Content starts
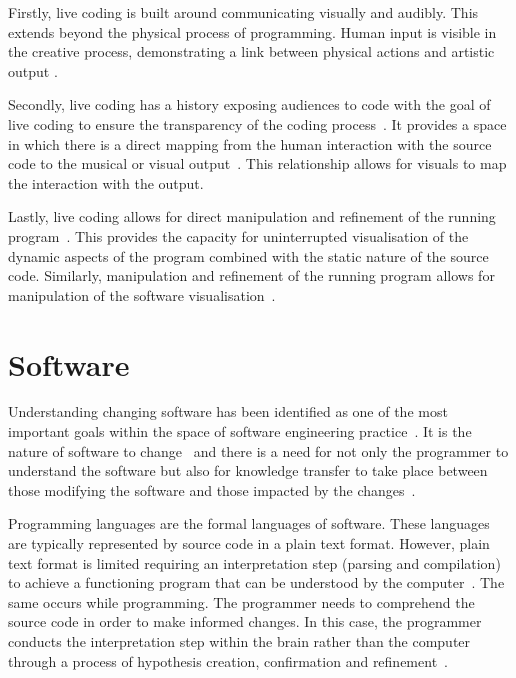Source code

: Firstly, live coding is built around communicating visually and audibly. This extends beyond the physical process of programming. Human input is visible in the creative process, demonstrating a link between physical actions and artistic output \cite{Mclean}.

Secondly, live coding has a history exposing audiences to code with the goal of live coding to ensure the transparency of the coding process~\cite{Collins2011,McLean2010a}. It provides a space in which there is a direct mapping from the human interaction with the source code to the musical or visual output~\cite{Mclean}. This relationship allows for visuals to map the interaction with the output.

Lastly, live coding allows for direct manipulation and refinement of the running program~\cite{Swift2013}. This provides the capacity for uninterrupted visualisation of the dynamic aspects of the program combined with the static nature of the source code. Similarly, manipulation and refinement of the running program allows for manipulation of the software visualisation~\cite{McLean2010a}.




\section{Software}

Understanding changing software has been identified as one of the most important goals within the space of software engineering practice~\cite{Tao2012}. It is the nature of software to change~\cite{Brooks1995} and there is a need for not only the programmer to understand the software but also for knowledge transfer to take place between those modifying the software and those impacted by the changes~\cite{Tao2012}.

Programming languages are the formal languages of software. These languages are typically represented by source code in a plain text format. However, plain text format is limited requiring an interpretation step (parsing and compilation) to achieve a functioning program that can be understood by the computer~\cite{Badros2000}. The same occurs while programming. The programmer needs to comprehend the source code in order to make informed changes. In this case, the programmer conducts the interpretation step within the brain rather than the computer through a process of hypothesis creation, confirmation and refinement~\cite{Brooks1983}.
Content ends
• **Description of the task**
Go through the material above and retype every line exactly, without the images.

• **Output of the task**
Source code

: Firstly, live coding is built around communicating visually and audibly. This extends beyond the physical process of programming. Human input is visible in the creative process, demonstrating a link between physical actions and artistic output \cite{Mclean}.

Secondly, live coding has a history exposing audiences to code with the goal of live coding to ensure the transparency of the coding process~\cite{Collins2011,McLean2010a}. It provides a space in which there is a direct mapping from the human interaction with the source code to the musical or visual output~\cite{Mclean}. This relationship allows for visuals to map the interaction with the output.

Lastly, live coding allows for direct manipulation and refinement of the running program~\cite{Swift2013}. This provides the capacity for uninterrupted visualisation of the dynamic aspects of the program combined with the static nature of the source code. Similarly, manipulation and refinement of the running program allows for manipulation of the software visualisation~\cite{McLean2010a}.




\section{Software}

Understanding changing software has been identified as one of the most important goals within the space of software engineering practice~\cite{Tao2012}. It is the nature of software to change~\cite{Brooks1995} and there is a need for not only the programmer to understand the software but also for knowledge transfer to take place between those modifying the software and those impacted by the changes~\cite{Tao2012}.

Programming languages are the formal languages of software. These languages are typically represented by source code in a plain text format. However, plain text format is limited requiring an interpretation step (parsing and compilation) to achieve a functioning program that can be understood by the computer~\cite{Badros2000}. The same occurs while programming. The programmer needs to comprehend the source code in order to make informed changes. In this case, the programmer conducts the interpretation step within the brain rather than the computer through a process of hypothesis creation, confirmation and refinement~\cite{Brooks1983}.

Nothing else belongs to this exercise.